As with the lack of Muslim candidates, there are two sides to this silence. Suu Kyi wants to win, and millions of Burmese citizens are counting on her and her party to break the military stronghold over their country. The Rohingya are a despised and shunned minority who are not considered citizens and cannot vote. Championing their cause now will do Suu Kyi no favours at the ballot box – it is the Buddhist majority who persecute them she must convince. But this compromise, however necessary, mars the romanticised image of the idealistic visionary, prepared to endure years of house arrest for her beliefs.

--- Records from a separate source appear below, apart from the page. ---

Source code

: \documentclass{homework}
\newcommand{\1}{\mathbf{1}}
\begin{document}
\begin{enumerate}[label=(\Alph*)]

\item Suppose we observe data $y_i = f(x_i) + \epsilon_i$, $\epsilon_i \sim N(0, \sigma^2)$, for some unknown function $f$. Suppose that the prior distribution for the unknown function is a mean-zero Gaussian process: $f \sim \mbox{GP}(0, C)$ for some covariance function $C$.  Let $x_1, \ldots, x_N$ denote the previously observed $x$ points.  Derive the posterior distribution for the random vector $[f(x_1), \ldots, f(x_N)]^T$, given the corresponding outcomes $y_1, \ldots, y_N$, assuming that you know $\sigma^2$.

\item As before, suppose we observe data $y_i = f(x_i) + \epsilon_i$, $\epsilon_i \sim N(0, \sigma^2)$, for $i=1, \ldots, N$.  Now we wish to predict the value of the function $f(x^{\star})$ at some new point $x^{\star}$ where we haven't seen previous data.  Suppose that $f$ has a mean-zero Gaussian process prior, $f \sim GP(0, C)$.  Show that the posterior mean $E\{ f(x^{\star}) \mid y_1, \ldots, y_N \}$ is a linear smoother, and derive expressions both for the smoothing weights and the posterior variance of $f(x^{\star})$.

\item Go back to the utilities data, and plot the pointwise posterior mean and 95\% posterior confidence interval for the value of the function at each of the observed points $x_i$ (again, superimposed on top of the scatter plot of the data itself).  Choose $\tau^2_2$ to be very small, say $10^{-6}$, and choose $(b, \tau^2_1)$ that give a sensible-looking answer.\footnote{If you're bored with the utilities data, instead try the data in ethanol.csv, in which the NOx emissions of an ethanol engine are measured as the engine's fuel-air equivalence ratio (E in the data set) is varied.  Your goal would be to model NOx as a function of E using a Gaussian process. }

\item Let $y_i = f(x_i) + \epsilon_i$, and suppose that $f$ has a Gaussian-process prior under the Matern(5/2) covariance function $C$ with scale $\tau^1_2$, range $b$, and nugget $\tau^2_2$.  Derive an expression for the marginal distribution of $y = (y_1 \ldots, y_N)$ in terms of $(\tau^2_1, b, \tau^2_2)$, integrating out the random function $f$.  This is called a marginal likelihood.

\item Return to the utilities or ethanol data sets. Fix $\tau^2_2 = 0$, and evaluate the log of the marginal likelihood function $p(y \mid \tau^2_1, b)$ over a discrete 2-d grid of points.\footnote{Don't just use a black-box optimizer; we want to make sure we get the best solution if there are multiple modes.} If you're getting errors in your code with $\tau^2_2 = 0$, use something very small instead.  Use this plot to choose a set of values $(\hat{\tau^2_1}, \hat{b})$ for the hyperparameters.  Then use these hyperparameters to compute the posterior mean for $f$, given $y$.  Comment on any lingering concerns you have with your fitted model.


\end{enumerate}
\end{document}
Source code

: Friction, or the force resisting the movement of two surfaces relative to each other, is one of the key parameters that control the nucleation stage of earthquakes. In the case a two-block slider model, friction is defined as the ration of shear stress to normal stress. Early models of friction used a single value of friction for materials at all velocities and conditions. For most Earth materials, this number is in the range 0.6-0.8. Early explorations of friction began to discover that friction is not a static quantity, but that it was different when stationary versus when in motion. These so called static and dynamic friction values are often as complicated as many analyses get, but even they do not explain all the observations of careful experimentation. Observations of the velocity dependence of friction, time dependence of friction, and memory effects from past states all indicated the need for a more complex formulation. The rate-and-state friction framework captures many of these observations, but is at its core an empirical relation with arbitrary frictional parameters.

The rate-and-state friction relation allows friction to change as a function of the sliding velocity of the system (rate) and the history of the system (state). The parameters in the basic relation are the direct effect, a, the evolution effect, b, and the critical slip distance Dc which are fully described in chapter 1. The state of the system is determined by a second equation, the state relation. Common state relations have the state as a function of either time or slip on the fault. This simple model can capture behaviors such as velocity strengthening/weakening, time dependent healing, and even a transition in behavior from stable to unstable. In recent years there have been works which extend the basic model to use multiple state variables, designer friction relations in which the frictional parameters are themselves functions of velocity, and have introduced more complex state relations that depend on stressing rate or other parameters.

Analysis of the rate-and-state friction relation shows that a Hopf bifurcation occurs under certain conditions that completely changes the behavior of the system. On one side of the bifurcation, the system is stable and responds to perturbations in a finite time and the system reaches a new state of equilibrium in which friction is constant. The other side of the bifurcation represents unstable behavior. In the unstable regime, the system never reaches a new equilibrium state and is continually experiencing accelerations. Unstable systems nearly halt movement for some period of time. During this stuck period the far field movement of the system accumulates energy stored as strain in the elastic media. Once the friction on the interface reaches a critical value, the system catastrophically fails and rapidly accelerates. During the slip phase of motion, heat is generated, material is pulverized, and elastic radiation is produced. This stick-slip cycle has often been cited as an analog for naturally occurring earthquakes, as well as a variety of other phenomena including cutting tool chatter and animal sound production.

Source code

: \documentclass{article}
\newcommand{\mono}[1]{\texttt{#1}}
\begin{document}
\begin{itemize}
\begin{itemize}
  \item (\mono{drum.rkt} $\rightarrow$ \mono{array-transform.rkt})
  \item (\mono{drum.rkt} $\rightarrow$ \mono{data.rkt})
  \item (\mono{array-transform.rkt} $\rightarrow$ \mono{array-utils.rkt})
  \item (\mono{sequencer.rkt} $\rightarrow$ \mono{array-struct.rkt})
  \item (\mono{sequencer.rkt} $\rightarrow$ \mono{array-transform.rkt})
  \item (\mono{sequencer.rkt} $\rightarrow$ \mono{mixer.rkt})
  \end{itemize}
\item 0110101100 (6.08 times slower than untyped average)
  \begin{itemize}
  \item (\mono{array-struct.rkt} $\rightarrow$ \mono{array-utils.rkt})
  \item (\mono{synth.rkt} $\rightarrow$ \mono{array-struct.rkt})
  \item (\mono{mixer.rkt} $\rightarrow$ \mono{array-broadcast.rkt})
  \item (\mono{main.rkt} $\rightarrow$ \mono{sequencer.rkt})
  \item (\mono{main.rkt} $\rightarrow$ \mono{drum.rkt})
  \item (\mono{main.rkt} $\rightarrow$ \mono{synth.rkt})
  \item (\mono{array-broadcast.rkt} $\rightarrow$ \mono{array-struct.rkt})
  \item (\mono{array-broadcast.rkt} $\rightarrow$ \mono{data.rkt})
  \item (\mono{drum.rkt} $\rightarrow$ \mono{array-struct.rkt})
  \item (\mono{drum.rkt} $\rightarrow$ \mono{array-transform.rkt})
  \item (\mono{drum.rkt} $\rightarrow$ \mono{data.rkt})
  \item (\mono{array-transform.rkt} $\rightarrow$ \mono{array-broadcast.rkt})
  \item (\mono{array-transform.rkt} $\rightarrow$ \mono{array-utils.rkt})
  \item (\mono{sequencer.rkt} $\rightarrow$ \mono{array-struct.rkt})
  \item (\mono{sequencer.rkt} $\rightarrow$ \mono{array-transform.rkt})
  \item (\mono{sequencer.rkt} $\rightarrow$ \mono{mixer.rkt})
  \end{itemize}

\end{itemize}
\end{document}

Burma is set for change on Sunday, be it a peaceful democratic transfer of power, or a revolution and brutal renewing of civil conflict if either of the main parties rejects the result. Aung San Suu Kyi herself cannot become president (a constitutional ban on citizens with foreign children running for president stands in her way), but if her party can win a majority she will have a unique chance to change the course of Burma’s bloody history. If not, expect more fighting, more insurgency, and more Rohingya oppression. Either way, the rest of the world must try not to let Aung San Suu Kyi’s light draw too much focus from Burma’s forgotten disenfranchised.

Rachel Cunliffe is Deputy Editor of CapX.